Confusão e denúncia de racismo marcam jogo entre Operário e Vila Nova

A vitória do Vila Nova por 2 a 1 sobre o Operário Ferroviário, no sábado (18), pela Série B do Campeonato Brasileiro, acabou ofuscada por episódios de violência e uma grave denúncia de racismo ao fim da partida, em Goiânia. O confronto, disputado no Estádio Onésio Brasileiro Alvarenga (OBA), terminou em meio a um cenário de desordem envolvendo atletas, dirigentes e torcedores.
Após o apito final, o atacante Berto, do Operário, deixou o campo visivelmente abalado e chorando ao relatar ter sido alvo de ofensas racistas, afirmando ter sido chamado de “macaquinho”. Diante da situação, ele precisou ser amparado por integrantes da comissão técnica do clube paranaense.

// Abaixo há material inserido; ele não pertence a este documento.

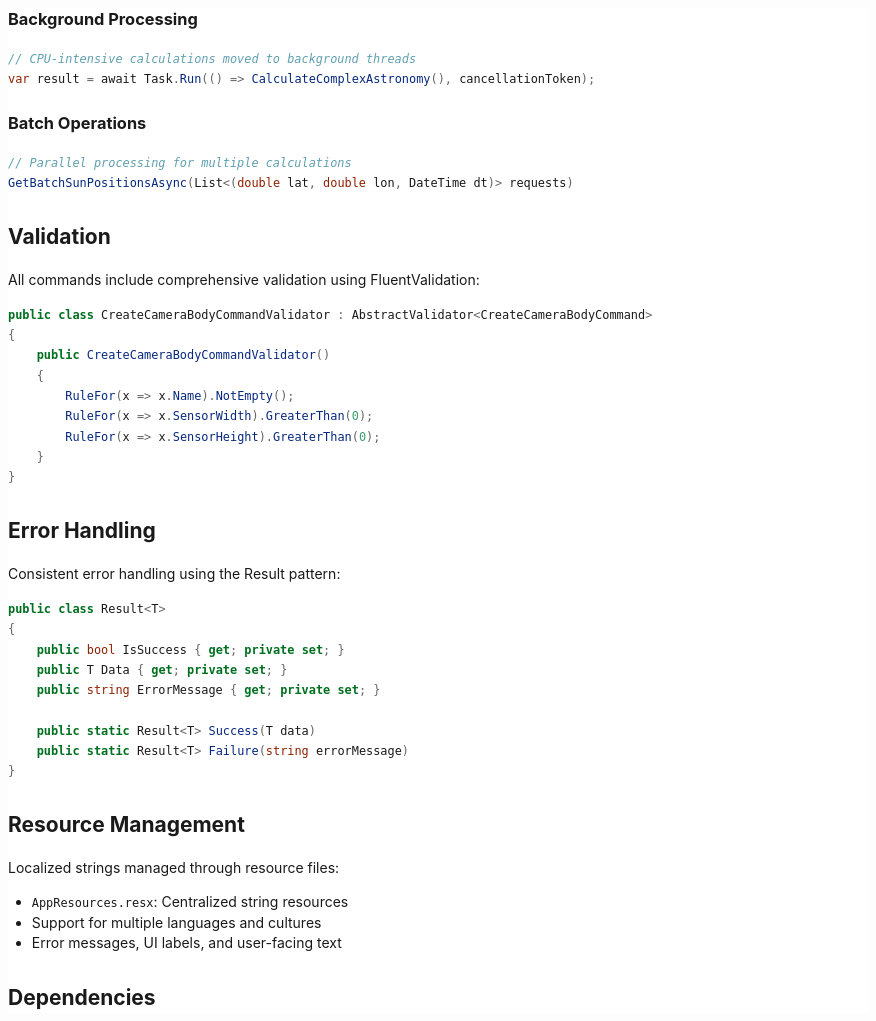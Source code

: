 ### Background Processing
```csharp
// CPU-intensive calculations moved to background threads
var result = await Task.Run(() => CalculateComplexAstronomy(), cancellationToken);
```

### Batch Operations
```csharp
// Parallel processing for multiple calculations
GetBatchSunPositionsAsync(List<(double lat, double lon, DateTime dt)> requests)
```

## Validation

All commands include comprehensive validation using FluentValidation:

```csharp
public class CreateCameraBodyCommandValidator : AbstractValidator<CreateCameraBodyCommand>
{
    public CreateCameraBodyCommandValidator()
    {
        RuleFor(x => x.Name).NotEmpty();
        RuleFor(x => x.SensorWidth).GreaterThan(0);
        RuleFor(x => x.SensorHeight).GreaterThan(0);
    }
}
```

## Error Handling

Consistent error handling using the Result pattern:

```csharp
public class Result<T>
{
    public bool IsSuccess { get; private set; }
    public T Data { get; private set; }
    public string ErrorMessage { get; private set; }
    
    public static Result<T> Success(T data)
    public static Result<T> Failure(string errorMessage)
}
```

## Resource Management

Localized strings managed through resource files:
- `AppResources.resx`: Centralized string resources
- Support for multiple languages and cultures
- Error messages, UI labels, and user-facing text

## Dependencies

O tumulto se intensificou com troca de agressões e arremesso de objetos entre campo e arquibancada. O zagueiro Jhan Torres lançou uma garrafa em direção aos torcedores, atingindo o ex-presidente do Vila Nova, Geso de Oliveira. Em resposta, objetos foram jogados no gramado, incluindo uma garrafa que acertou o presidente do Operário, Álvaro Góes, que caiu após o impacto. Também houve o lançamento de uma lixeira, enquanto jogadores do time paranaense reagiram atirando copos de água em direção à arquibancada.